For colleges, two things about the fall of 2020 are now abundantly clear. First, much — and perhaps nearly all — instruction will be provided online. And second, colleges are experiencing unprecedented financial shortfalls. That’s why it’s all the more notable that there’s almost no discussion of a solution that could help broaden education access in an online world: a major ramp-up in instructional collaboration across colleges. While the idea of intercollege instructional collaboration for in-person classes isn’t new (for example, Boston-area colleges have multiple cross-registration agreements), the large-scale shift to online learning makes it more timely and important than ever.
In the pre-pandemic world, each college maintained the conceit that it offered its own unique version of Econ 101, Physics 101, Calculus 101, or any number of other courses. But in fact, for many courses, the student’s experience of attending an in-person class at my own institution (UCLA) isn’t a whole lot different from the experience of attending a similarly sized in-person class on the same topic at dozens of other colleges around the country. That’s true not only for large lecture-style courses but also for courses with only 20 to 30 students. If you have committed students, a committed instructor, and an interesting topic, it’s going to be a good class.
An empty virtual seat represents a financial inefficiency that colleges can ill afford.
The assumption that UCLA students should be taught by UCLA instructors was eminently reasonable when everyone involved was on the same campus. But that assumption makes a lot less sense when all interactions are on Zoom. Of course, there’s nothing new about the realization that online teaching, despite its many disadvantages, also removes some barriers. As advocates of massive open online courses (MOOCs) have argued for years, if you are going to take physics, why not learn from the best physics professor in the world? But the same scalability that makes it possible for one MOOC instructor to teach 10,000 students also creates an asymmetry that makes it impractical for students to have any meaningful one-on-one interaction with the instructor either in class or in office hours.
Students in a MOOC generally don’t have any common institutional tie beyond that provided by their participation in the course. In that sense MOOCs can be viewed as lying at one end of a spectrum. Traditional in-person college courses represent the other end, in which all students in a course are typically enrolled in degree programs in the same institution. But there is an intermediate point on the spectrum that could both increase course availability for students and lower costs for colleges: Colleges could team up to jointly leverage their online curricular offerings.
To see how this might work, consider UCLA and its sister UC campus in San Diego, which have nearly identical 2020-21 academic calendars. Scores of courses at both institutions cover similar subject matter and are intended for students at similar stages of their degree programs. Some UCLA courses will be enrolled at less than full capacity this fall, leaving them with empty virtual seats that represent a wasted opportunity for access to education. Why not open up those seats so that UCSD students could take some of their online classes through UCLA, and vice versa?
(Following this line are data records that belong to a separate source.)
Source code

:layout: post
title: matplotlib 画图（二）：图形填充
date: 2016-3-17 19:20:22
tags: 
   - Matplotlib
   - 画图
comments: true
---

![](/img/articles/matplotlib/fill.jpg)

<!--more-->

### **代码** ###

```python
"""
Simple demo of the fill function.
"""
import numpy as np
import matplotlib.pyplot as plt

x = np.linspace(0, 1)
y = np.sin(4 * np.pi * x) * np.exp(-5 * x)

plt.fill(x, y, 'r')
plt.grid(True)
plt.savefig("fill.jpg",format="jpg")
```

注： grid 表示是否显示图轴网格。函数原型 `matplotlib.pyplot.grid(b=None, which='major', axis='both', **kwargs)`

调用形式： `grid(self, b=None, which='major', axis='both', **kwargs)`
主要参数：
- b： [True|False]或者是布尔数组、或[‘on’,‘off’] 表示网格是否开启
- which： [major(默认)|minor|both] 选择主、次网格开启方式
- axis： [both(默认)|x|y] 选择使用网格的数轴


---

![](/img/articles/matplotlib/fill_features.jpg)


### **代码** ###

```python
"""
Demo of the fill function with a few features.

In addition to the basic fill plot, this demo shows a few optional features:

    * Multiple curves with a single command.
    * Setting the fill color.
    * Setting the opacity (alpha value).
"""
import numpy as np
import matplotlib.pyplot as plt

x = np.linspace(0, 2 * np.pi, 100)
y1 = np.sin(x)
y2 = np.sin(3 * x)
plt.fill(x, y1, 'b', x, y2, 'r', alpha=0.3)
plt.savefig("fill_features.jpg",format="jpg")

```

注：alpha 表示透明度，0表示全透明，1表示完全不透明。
Large-scale intercollege instructional collaboration would benefit students by providing them with more options in choosing their classes. It would also broaden the reach of colleges by expanding the pool of potential students for each course, thereby reducing the chance that a course would be underenrolled. In short, instructional collaboration could reduce the number of empty virtual seats, each one of which represents a lost opportunity for both students and colleges. An empty virtual seat also represents a financial inefficiency that colleges (and for public colleges, the states that fund them) can ill afford.
Of course, there would be hurdles as well. To avoid the need to put in place a complex set of inter-institutional tuition reimbursements, it would be important to aim for approximate symmetry between the number of class seats exchanged between collaborating colleges. It would also require some work to identify suitable courses at each institution. Exchange programs would need to be structured in a manner that avoids antitrust concerns. The biggest challenge of all would probably be overcoming the inevitable institutional resistance to such pooling of instructional and virtual classroom resources.
But colleges — and the students who pay the tuition that keeps them afloat — shouldn’t let institutional inertia get in the way of innovative ways to make education more accessible. While that has always been true, it’s especially so given the many changes and challenges to higher education arising from the pandemic.